*** Given data

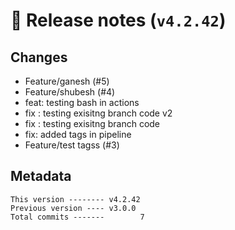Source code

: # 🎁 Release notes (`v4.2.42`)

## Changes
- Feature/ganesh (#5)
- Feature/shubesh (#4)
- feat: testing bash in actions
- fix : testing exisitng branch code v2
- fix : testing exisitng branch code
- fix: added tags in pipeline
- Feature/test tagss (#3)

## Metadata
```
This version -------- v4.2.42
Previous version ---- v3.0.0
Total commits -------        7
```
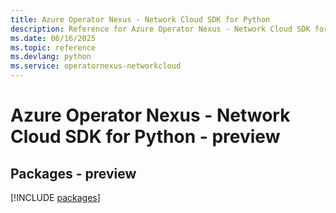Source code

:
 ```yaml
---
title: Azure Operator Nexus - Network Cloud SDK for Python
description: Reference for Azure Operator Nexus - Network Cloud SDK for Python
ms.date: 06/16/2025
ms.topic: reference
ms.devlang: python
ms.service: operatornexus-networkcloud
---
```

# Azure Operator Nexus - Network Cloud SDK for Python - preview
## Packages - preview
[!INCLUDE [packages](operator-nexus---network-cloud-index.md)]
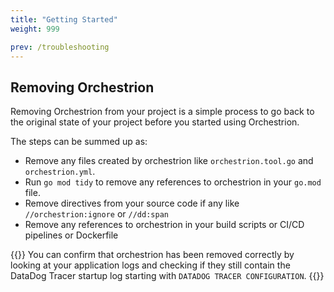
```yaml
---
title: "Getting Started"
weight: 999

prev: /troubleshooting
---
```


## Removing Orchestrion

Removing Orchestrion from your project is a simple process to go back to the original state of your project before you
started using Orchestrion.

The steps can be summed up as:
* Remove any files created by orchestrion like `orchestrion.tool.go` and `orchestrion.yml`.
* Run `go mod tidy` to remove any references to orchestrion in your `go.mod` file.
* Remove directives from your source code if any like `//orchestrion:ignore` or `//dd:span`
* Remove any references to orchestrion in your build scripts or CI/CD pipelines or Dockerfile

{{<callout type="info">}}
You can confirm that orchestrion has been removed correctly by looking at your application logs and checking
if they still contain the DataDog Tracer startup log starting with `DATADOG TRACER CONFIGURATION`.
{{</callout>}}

******

» Problem to solve: Write down how many lines of the data above carry the word "references". Nothing else belongs in the answer.

» Exercise solution: 2